You've never been able to show any substantiated claim of Lecroy scopes achieving high waveform update rates, only fast trigger rates, which they openly and honestly specify:
Well, I certainly did before my extended absence, as we had this discussion before (more than once).
And I'm sure I did already present this:
I'm not sure what this is to you, but I can see a LeCroy scope pushing a trigger rate of in excess of 1M waveforms/s in NORMAL mode (although it's in WaveStream mode which is an analog-style persistence mode where update rates are maximized).
Also you try and link some arbitrary update rate and blind time together, when that only applies for specific conditions and overheads, this magic 1,000,000 updates/second you seem fixated on does not imply any specific blind time. Yes, the major brands do have a blind time around 90% under the conditions which they hit their peak rates, but that is not applicable across other conditions, and is not some fundamental barrier. If the waveform update rate is 1,000,000 per second, the blind time in undefined, other information is required to determine it.
OK, I'll bite one last time.
The Waveform Update rate (which is identical with the Trigger Rate) is a measure of how many times a scope can update its waveform record. The blind time which follows the acquisition process is a major (actually, the largest) part of the sequence which is the reciprocal of the waveform update rate. It's as simple as that.
I use the 1M wfms/s figure because this is roughly the maximum any scope as of today can achieve (actually, it's slighly higher, but 1M wfms/s is close enough), and it's simpler just taking the max figure when talking about high waveform rate scopes. I thought that was clear, but I guess it's not.

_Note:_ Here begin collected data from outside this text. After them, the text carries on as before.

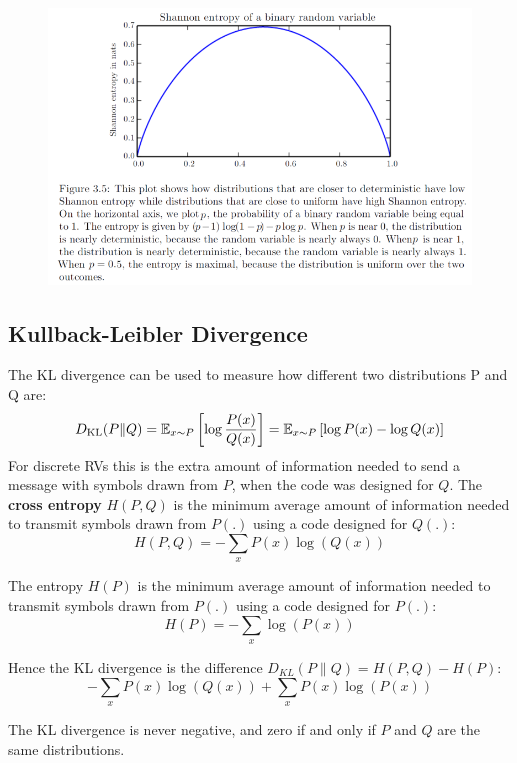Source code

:\begin{multicols}{2}
	\begin{figure}[H]
		\centering
		\includegraphics[width=1\linewidth]{images/shannon.png}
	\end{figure}

	\subsection{Kullback-Leibler Divergence}
	The KL divergence can be used to measure how different two distributions P and Q are:
	\[ D_{\text{KL}}(P\lVert Q) = \mathbb{E}_{x\sim P}\left[\log \frac{P(x)}{Q(x)}\right]=
	\mathbb{E}_{x\sim P}\left[\log {P(x)} - \log {Q(x)}\right]
	 \]
	For discrete RVs this is the extra amount of information needed to send a message with symbols drawn from $P$, when the code was designed for $Q$.
	The \textbf{cross entropy} $H(P,Q)$ is the minimum average amount of information needed to transmit symbols drawn from $P(.)$ using a code designed for $Q(.)$:
	\[ H(P,Q) = -\sum_{x} P(x)\log \left(Q(x)\right) \]

	The entropy $H(P)$ is the minimum average amount of information needed to transmit symbols drawn from $P(.)$ using a code designed for $P(.)$:
	\[ H(P) = -\sum_{x} \log\left(P(x)\right) \]

  Hence the KL divergence is the difference $D_{KL}(P\lVert Q)=H(P,Q)-H(P)$:
  \[ -\sum_{x} P(x)\log \left(Q(x)\right) +\sum_{x} P(x)\log \left(P(x)\right) \]

	The KL divergence is never negative, and zero if and only if $P$ and $Q$ are the same distributions.

\end{multicols}
\newpage
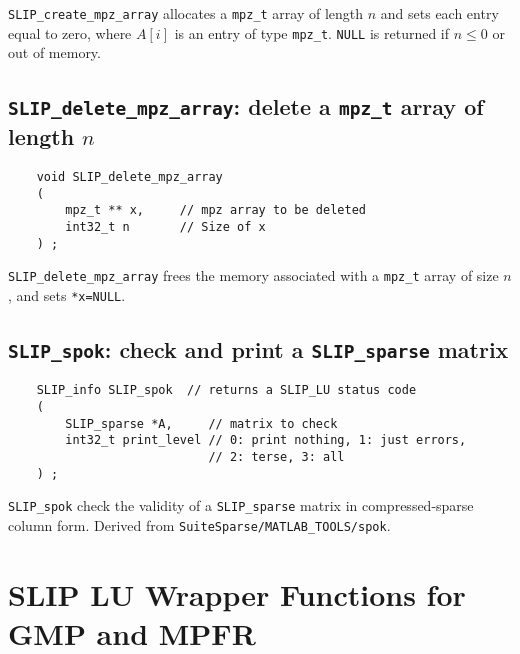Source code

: \documentclass[12pt]{article}
\theoremstyle{definition}
\begin{document}
\verb|SLIP_create_mpz_array| allocates a \verb|mpz_t| array of length $n$ and
sets each entry equal to zero, where  $A[i]$ is an entry of type \verb|mpz_t|.
 \verb|NULL| is returned if
$n\le 0$ or out of memory.

\cprotect\subsection{\verb|SLIP_delete_mpz_array|: delete a \verb|mpz_t| array of length $n$}

\begin{mdframed}[userdefinedwidth=6in]
{\footnotesize
\begin{verbatim}
    void SLIP_delete_mpz_array
    (
        mpz_t ** x,     // mpz array to be deleted
        int32_t n       // Size of x
    ) ;
\end{verbatim}
} \end{mdframed}

\verb|SLIP_delete_mpz_array| frees the memory associated with a \verb|mpz_t|
array of size $n$, and sets \verb|*x=NULL|.

\cprotect\subsection{\verb|SLIP_spok|: check and print a \verb|SLIP_sparse| matrix}

\begin{mdframed}[userdefinedwidth=6in]
{\footnotesize
\begin{verbatim}
    SLIP_info SLIP_spok  // returns a SLIP_LU status code
    (
        SLIP_sparse *A,     // matrix to check
        int32_t print_level // 0: print nothing, 1: just errors,
                            // 2: terse, 3: all
    ) ;
\end{verbatim}
} \end{mdframed}

\verb|SLIP_spok| check the validity of a \verb|SLIP_sparse| matrix in compressed-sparse column form.  Derived from \verb|SuiteSparse/MATLAB_TOOLS/spok|.

\section{SLIP LU Wrapper Functions for GMP and MPFR}
\end{document}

Now as to the blind time: yes, it does vary by scope, and also depends to a certain extend on the memory length and timebase setting used for the acquisition. So you got at least this one right.
There are a couple of things you miss, though.
First, the blind time example I gave was not only rough estimate, i's also a percentage figure. And for a given update rate (like, for example, 1M wfms/s) this percentage figure doesn't vary a lot between scopes. So if you really want to nitpick you can of course argue that it may not be exact 90%, it could well be 93%, 89%, 87% or something else, but at the end of the day the fact remains that at that such high update rates the blind time of any scope available today will always be *vastly* bigger than the acquisition time.
Which means relying on excessively high update rates to capture rare events has roughly a 1 in 10 chance that your scope actually sees it.
Secondly, yes, you can certainly reduce the percentage the blind time presents in the wavform update cycle. You just have to increase the acquisition time, either by lowering the sample rate or by increasing the sample memory. Eventually, your blind time will be smaller than your acquisition time. But then your waveform rate will also have dropped like a rock. And, even when it's smaller, there is still a blind time where your scope will miss events between acquisition cycles.
Which means relying on repeated updates to capture rare events is still a gamble, even your odds may have increased (e.g. 9 out of 10 chance your scope sees it). However, if you can increase the acuisition time to capture your period of interest in one acquisition, and then set a trigger for the event of interest, your the odds of your scope seeing the event will be 100%.